Ma quella parete levigata dall’acqua non svela i suoi segreti, non offre
possibilità di appigli, non lascia intravedere prospettive di passaggio. Domenico Bellinzier si rende conto di
aver inseguito un sogno irrealizzabile: la via non è tracciabile. Grida agli
amici che non può proseguire, che deve rinunciare. Ma anche il problema della
rinuncia non si presenta di tanto facile soluzione. Non riesce a piantare un
solo chiodo per calarsi a corda doppia. Come può quindi ritornare?. La
drammatica situazione non ha che una via di uscita: proseguire.
Domenico riprende ad ispezionare con maggior attenzione la parete
ed alla fine la sua perseveranza riceve il premio. Sei metri sopra la cengia
scorge una fessura. Ogni sua facoltà si concentra su quella piccola anomalia
della roccia. Sembra un canalino scavato dall’acqua che si perde qualche metro
più in alto». Alessandro Gogna prosegue così il racconto: «Ma la fessura non
era tale.
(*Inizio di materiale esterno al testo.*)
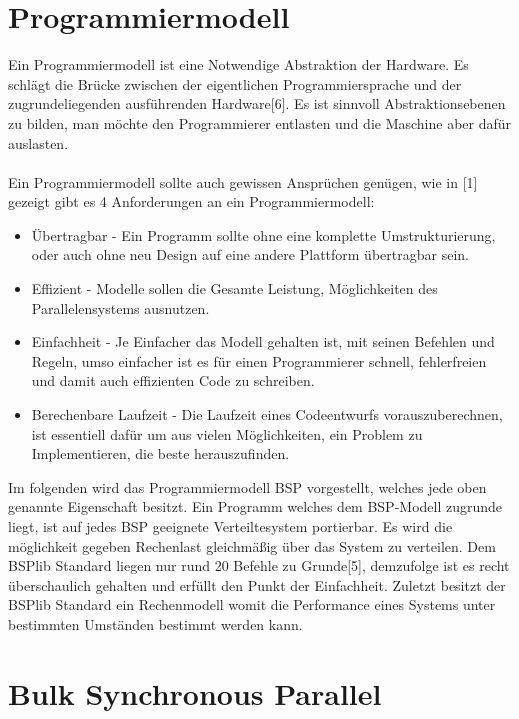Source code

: \documentclass[a4paper,10pt]{scrartcl}
\begin{document}
\section{Programmiermodell}
Ein Programmiermodell ist eine Notwendige Abstraktion der Hardware. Es schlägt die Brücke zwischen der eigentlichen Programmiersprache und der zugrundeliegenden ausführenden Hardware[6]. Es ist sinnvoll Abstraktionsebenen zu bilden, man möchte den Programmierer entlasten und die Maschine aber dafür auslasten.
\\
\\
Ein Programmiermodell sollte auch gewissen Ansprüchen genügen, wie in [1] gezeigt gibt es 4 Anforderungen an ein Programmiermodell:
\begin{itemize}
\item Übertragbar - Ein Programm sollte ohne eine komplette Umstrukturierung, oder auch ohne neu Design auf eine andere Plattform übertragbar sein.
\item Effizient - Modelle sollen die Gesamte Leistung, Möglichkeiten des Parallelensystems ausnutzen.
\item Einfachheit - Je Einfacher das Modell gehalten ist, mit seinen Befehlen und Regeln, umso einfacher ist es für einen Programmierer schnell, fehlerfreien und damit auch effizienten Code zu schreiben.
\item Berechenbare Laufzeit - Die Laufzeit eines Codeentwurfs vorauszuberechnen, ist essentiell dafür um aus vielen Möglichkeiten, ein Problem zu Implementieren, die beste herauszufinden.
\end{itemize}
Im folgenden wird das Programmiermodell BSP vorgestellt, welches jede oben genannte Eigenschaft besitzt. Ein Programm welches dem BSP-Modell zugrunde liegt, ist auf jedes BSP geeignete Verteiltesystem portierbar. Es wird die möglichkeit gegeben Rechenlast gleichmäßig über das System zu verteilen. Dem BSPlib Standard liegen nur rund 20 Befehle zu Grunde[5], demzufolge ist es recht überschaulich gehalten und erfüllt den Punkt der Einfachheit. Zuletzt besitzt der BSPlib Standard ein Rechenmodell womit die Performance eines Systems unter bestimmten Umständen bestimmt werden kann.
\newpage
 
\section{Bulk Synchronous Parallel}
\end{document}
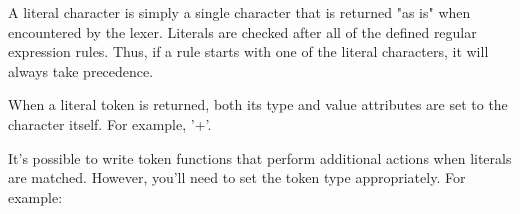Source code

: A literal character is simply a single character that is returned "as is" when
encountered by the lexer. Literals are checked after all of the defined regular
expression rules. Thus, if a rule starts with one of the literal characters, it
will always take precedence.

When a literal token is returned, both its type and value attributes are set to
the character itself. For example, '+'.

It's possible to write token functions that perform additional actions when
literals are matched. However, you'll need to set the token type appropriately.
For example:

\secup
E lì inizia la lunga odissea, chiodi messi doppi nelle fessure
cieche, passaggi di libera estrema. Bellinzier
forò con il suo punteruolo, per piazzare il primo dei suoi cinque chiodi a
pressione, per accorgersi che la sezione del chiodo era più larga del buco di
1,5 millimetri!. Tra queste orribili difficoltà tecniche riuscì a mettere alla
bell’e meglio 3 chiodi a pressione, riuscendo così a superare il tratto più
liscio. Ma non era finita, e per tutto il giorno fu una lotta al limite della
caduta. Solo dopo il bivacco, una provvidenziale fessura lo portò fuori dalle
difficoltà e quindi in cima».
Oltre ai 3 chiodi ad espansione, Domenico Bellinzier usa 50 chiodi e 2
cunei di legno per tracciare una delle più difficili vie delle Dolomiti.
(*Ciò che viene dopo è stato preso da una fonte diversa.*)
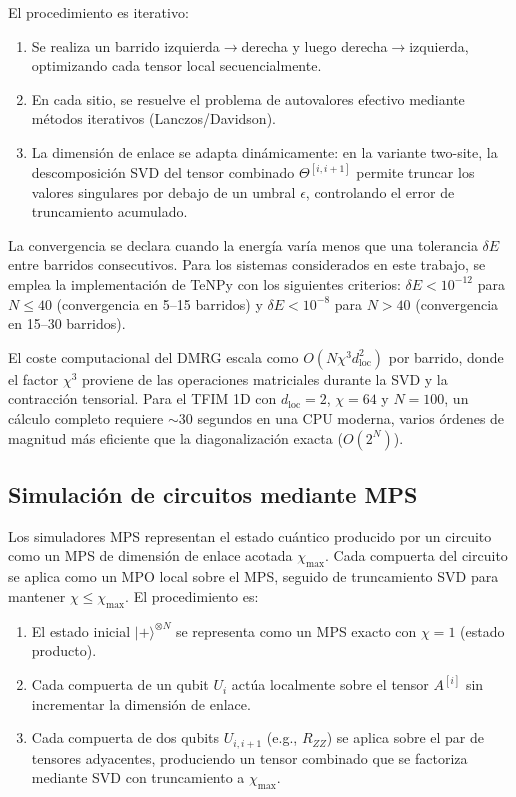 \documentclass[11pt,a4paper,spanish]{book}
\begin{document}
El procedimiento es iterativo:
\begin{enumerate}
    \item Se realiza un barrido izquierda$\to$derecha y luego derecha$\to$izquierda, optimizando cada tensor local secuencialmente.
    \item En cada sitio, se resuelve el problema de autovalores efectivo mediante métodos iterativos (Lanczos/Davidson).
    \item La dimensión de enlace se adapta dinámicamente: en la variante two-site, la descomposición SVD del tensor combinado $\Theta^{[i,i+1]}$ permite truncar los valores singulares por debajo de un umbral $\epsilon$, controlando el error de truncamiento acumulado.
\end{enumerate}

La convergencia se declara cuando la energía varía menos que una tolerancia $\delta E$ entre barridos consecutivos. Para los sistemas considerados en este trabajo, se emplea la implementación de TeNPy \citep{hauschild2018} con los siguientes criterios: $\delta E < 10^{-12}$ para $N \leq 40$ (convergencia en 5--15 barridos) y $\delta E < 10^{-8}$ para $N > 40$ (convergencia en 15--30 barridos).

El coste computacional del DMRG escala como $O(N \chi^3 d_{\text{loc}}^2)$ por barrido, donde el factor $\chi^3$ proviene de las operaciones matriciales durante la SVD y la contracción tensorial. Para el TFIM 1D con $d_{\text{loc}} = 2$, $\chi = 64$ y $N = 100$, un cálculo completo requiere $\sim$30 segundos en una CPU moderna, varios órdenes de magnitud más eficiente que la diagonalización exacta ($O(2^N)$).

\subsection{Simulación de circuitos mediante MPS}
\label{subsec:mps_sim}

Los simuladores MPS representan el estado cuántico producido por un circuito como un MPS de dimensión de enlace acotada $\chi_{\max}$. Cada compuerta del circuito se aplica como un MPO local sobre el MPS, seguido de truncamiento SVD para mantener $\chi \leq \chi_{\max}$. El procedimiento es:

\begin{enumerate}
    \item El estado inicial $|+\rangle^{\otimes N}$ se representa como un MPS exacto con $\chi = 1$ (estado producto).
    \item Cada compuerta de un qubit $U_i$ actúa localmente sobre el tensor $A^{[i]}$ sin incrementar la dimensión de enlace.
    \item Cada compuerta de dos qubits $U_{i,i+1}$ (e.g., $R_{ZZ}$) se aplica sobre el par de tensores adyacentes, produciendo un tensor combinado que se factoriza mediante SVD con truncamiento a $\chi_{\max}$.
\end{enumerate}
\end{document}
1985 - Maurizio Zanolla “Manolo” ripete in libera il pilastro Nord
Ovest della Torre d’Alleghe segnalando passaggi di 7a, che
certamente anche Domenico Bellinzier
fu costretto in parte a superare in libera, vista l’esiguità dei mezzi
artificiali adoperati. Troverà anche un lungo tratto sprotetto che offre del 6c
obbligatorio. Passaggio che non è affrontabile e superabile in artificiale o
con l’uso di qualsiasi mezzo se non in arrampicata libera.